» EXERCISE INPUTS
=== Begin Enclosure ===

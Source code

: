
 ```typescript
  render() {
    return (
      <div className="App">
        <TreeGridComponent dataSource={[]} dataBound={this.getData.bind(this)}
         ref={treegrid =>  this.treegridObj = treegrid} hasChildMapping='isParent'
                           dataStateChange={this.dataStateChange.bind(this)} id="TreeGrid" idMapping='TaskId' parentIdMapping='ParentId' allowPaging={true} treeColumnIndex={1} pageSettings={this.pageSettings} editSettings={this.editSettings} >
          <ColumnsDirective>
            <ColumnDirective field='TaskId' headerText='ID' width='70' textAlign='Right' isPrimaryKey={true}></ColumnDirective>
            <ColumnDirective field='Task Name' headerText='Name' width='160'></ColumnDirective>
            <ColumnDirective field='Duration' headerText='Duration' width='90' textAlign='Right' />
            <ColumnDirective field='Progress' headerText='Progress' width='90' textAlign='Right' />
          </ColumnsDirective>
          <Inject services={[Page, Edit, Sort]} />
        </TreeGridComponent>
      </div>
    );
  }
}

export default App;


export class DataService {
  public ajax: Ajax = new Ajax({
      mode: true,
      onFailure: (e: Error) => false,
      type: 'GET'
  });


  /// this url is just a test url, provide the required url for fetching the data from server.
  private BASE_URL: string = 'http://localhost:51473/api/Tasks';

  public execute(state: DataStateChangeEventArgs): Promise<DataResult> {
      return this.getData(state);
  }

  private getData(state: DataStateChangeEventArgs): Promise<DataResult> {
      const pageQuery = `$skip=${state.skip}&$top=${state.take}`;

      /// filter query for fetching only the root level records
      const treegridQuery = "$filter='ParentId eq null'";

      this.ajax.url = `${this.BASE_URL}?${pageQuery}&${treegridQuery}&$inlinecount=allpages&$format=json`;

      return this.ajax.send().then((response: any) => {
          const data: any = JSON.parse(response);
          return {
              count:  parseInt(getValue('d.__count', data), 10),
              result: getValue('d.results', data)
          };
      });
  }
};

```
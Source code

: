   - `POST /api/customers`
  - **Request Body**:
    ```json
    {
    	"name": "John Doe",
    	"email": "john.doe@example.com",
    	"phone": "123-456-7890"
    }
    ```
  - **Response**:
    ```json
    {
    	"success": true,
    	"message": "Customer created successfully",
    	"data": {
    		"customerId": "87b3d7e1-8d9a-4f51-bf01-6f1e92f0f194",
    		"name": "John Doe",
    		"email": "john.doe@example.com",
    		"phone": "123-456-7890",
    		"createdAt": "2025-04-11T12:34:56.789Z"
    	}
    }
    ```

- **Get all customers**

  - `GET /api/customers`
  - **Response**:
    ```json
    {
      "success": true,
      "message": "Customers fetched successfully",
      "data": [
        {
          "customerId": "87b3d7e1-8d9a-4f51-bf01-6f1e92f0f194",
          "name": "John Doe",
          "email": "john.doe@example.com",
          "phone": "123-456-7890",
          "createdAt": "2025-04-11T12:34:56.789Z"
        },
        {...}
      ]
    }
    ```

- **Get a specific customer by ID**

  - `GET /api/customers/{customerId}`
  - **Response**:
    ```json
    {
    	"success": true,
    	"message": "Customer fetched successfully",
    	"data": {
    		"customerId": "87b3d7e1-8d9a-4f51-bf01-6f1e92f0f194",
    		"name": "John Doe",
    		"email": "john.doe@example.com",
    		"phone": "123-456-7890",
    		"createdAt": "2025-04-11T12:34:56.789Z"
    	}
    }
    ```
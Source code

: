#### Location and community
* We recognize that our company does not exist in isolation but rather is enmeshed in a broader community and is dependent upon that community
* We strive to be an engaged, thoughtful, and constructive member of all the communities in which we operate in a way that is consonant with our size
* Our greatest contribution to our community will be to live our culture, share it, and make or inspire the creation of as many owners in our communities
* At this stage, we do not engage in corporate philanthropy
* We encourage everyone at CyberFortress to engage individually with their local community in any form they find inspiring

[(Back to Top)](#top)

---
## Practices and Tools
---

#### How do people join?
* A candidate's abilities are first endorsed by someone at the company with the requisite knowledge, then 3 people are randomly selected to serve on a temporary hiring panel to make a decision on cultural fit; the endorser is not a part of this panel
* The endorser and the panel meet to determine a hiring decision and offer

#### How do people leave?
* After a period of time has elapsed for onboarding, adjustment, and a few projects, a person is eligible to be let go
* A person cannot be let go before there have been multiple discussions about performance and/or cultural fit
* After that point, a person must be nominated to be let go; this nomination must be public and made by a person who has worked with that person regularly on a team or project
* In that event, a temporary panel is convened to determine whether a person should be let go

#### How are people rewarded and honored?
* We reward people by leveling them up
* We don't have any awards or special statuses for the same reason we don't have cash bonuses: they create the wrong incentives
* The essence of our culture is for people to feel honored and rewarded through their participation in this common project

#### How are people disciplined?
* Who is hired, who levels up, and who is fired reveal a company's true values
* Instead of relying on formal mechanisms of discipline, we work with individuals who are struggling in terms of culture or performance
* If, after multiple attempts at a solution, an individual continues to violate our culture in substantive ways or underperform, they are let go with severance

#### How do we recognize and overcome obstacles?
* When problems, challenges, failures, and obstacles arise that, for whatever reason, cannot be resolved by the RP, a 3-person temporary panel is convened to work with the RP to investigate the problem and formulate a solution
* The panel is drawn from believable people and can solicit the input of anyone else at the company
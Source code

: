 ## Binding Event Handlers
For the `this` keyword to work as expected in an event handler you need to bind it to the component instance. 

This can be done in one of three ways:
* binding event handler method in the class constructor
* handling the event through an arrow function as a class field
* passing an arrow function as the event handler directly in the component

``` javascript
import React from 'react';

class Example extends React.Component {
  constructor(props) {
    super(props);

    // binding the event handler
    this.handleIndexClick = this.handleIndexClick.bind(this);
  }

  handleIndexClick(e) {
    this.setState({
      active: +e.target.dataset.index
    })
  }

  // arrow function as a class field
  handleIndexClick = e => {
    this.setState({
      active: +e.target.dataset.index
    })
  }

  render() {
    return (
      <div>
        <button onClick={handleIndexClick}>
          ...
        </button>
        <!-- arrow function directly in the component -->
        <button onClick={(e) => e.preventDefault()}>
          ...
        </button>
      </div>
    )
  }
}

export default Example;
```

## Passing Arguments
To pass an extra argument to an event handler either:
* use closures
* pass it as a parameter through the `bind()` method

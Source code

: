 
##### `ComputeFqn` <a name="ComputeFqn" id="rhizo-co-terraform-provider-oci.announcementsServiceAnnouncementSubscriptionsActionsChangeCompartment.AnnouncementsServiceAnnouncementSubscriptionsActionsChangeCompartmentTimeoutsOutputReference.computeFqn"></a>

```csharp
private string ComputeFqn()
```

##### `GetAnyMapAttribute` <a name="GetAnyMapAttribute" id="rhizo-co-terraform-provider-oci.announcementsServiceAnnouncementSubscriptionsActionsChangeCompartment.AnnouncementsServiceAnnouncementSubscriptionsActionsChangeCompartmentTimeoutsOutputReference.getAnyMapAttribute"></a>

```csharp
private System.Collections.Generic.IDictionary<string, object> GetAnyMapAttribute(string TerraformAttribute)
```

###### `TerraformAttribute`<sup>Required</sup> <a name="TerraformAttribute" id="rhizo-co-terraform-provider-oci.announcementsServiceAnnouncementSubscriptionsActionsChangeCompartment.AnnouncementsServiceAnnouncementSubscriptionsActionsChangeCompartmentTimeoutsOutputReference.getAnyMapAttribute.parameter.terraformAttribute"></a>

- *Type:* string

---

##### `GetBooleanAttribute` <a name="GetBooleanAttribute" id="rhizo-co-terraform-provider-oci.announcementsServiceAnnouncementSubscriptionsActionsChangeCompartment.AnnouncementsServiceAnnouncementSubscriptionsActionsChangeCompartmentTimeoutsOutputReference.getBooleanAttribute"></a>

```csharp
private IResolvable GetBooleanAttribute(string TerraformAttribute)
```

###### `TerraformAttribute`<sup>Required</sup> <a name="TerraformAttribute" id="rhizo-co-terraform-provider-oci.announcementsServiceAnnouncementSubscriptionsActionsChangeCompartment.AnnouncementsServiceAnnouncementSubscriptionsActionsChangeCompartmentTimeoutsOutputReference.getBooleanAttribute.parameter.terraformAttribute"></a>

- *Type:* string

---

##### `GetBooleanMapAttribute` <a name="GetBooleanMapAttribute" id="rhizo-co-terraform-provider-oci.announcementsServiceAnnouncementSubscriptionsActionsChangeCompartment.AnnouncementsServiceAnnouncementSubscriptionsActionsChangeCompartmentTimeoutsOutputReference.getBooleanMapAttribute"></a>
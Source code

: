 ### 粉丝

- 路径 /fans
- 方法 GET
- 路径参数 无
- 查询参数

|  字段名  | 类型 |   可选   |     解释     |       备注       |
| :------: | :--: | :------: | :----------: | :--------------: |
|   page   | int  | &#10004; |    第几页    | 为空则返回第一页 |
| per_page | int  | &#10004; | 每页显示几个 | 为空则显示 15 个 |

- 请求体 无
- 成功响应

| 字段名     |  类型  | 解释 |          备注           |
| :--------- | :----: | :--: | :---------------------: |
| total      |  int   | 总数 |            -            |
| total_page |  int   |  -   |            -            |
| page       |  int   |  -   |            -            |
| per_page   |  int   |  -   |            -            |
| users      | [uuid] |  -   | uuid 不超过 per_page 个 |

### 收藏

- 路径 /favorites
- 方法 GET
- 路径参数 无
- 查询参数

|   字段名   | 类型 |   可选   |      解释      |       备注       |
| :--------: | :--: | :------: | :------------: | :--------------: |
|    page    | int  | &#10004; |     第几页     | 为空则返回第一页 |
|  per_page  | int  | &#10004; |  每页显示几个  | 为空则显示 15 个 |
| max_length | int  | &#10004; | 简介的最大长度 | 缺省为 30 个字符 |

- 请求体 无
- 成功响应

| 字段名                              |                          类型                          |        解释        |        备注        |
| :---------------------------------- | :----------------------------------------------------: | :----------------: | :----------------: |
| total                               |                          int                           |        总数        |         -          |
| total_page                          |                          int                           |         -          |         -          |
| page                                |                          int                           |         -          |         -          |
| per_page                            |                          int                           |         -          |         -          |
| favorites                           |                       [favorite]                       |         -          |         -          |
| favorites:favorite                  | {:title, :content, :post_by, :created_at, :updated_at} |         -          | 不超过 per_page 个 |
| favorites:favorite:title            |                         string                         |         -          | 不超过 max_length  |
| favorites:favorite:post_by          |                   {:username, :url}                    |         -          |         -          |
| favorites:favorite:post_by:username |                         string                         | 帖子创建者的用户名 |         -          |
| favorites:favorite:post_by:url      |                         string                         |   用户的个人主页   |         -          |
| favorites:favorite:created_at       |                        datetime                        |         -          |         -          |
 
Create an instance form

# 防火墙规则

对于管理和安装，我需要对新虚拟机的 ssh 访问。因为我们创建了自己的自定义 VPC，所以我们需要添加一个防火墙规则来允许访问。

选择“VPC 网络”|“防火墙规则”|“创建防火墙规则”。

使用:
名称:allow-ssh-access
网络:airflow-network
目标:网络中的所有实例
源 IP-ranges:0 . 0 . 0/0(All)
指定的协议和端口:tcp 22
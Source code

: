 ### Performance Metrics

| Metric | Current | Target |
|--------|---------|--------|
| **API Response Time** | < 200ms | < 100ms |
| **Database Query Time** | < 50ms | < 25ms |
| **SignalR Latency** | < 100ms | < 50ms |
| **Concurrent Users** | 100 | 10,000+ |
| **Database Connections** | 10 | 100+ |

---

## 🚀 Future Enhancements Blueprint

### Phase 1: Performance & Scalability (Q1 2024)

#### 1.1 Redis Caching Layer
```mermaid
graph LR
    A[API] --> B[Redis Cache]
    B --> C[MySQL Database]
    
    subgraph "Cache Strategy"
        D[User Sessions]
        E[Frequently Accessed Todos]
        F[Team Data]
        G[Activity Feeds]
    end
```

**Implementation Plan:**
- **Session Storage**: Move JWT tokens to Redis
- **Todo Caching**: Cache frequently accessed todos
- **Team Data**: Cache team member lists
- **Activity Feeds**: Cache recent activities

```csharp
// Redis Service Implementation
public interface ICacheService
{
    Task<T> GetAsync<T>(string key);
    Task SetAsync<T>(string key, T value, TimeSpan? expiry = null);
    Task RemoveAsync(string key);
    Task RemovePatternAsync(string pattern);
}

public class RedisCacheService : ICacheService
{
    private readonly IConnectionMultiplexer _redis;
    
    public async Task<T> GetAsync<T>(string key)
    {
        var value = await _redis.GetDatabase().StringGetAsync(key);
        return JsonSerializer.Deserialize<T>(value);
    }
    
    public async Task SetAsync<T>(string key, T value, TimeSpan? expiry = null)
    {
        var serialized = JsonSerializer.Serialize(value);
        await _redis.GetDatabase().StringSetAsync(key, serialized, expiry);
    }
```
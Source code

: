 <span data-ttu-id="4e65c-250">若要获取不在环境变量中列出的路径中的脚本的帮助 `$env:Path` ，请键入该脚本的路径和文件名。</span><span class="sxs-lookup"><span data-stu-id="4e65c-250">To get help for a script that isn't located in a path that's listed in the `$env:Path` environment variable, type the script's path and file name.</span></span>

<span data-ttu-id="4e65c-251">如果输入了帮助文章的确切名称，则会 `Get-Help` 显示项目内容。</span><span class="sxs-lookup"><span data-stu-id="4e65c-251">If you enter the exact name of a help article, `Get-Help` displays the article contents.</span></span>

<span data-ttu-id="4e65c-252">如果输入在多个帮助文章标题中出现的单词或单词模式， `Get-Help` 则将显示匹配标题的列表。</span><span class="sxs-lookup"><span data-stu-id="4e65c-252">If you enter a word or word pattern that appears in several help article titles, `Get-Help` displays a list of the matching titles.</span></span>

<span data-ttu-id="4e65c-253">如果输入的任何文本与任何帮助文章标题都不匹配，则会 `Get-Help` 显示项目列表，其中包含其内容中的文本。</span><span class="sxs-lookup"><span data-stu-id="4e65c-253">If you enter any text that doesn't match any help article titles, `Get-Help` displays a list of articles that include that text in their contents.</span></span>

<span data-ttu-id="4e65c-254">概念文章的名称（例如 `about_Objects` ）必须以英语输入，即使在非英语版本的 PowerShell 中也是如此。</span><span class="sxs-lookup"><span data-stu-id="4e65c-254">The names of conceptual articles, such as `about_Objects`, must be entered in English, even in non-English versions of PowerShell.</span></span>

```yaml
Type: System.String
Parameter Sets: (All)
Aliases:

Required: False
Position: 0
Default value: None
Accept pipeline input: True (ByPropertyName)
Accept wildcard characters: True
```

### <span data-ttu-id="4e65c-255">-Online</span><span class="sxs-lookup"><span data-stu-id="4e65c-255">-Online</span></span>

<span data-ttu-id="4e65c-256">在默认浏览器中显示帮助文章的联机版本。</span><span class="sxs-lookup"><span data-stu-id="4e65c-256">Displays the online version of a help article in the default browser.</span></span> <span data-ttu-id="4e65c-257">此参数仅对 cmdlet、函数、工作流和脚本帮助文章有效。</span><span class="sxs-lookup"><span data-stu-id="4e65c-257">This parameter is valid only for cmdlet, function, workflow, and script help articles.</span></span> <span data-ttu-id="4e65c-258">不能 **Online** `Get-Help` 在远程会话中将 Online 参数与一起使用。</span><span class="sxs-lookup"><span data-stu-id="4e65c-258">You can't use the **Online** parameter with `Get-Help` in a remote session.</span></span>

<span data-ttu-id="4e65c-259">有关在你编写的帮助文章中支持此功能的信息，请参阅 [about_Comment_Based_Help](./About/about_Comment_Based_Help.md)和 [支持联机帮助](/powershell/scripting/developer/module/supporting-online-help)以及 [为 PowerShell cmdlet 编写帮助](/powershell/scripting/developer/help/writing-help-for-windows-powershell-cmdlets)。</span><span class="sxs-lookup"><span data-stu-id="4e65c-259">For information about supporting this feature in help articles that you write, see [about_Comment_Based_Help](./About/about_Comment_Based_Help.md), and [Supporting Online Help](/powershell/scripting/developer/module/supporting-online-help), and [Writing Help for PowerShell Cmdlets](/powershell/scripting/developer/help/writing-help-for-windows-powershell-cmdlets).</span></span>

=== End Enclosure ===

» TASK PROMPT
Only the lines above from the line containing "#### How are people rewarded and honored?" through the line containing "the wrong incentives" should be retyped, exactly and with both ends included.

» ANSWER TO THIS EXERCISE
#### How are people rewarded and honored?
* We reward people by leveling them up
* We don't have any awards or special statuses for the same reason we don't have cash bonuses: they create the wrong incentives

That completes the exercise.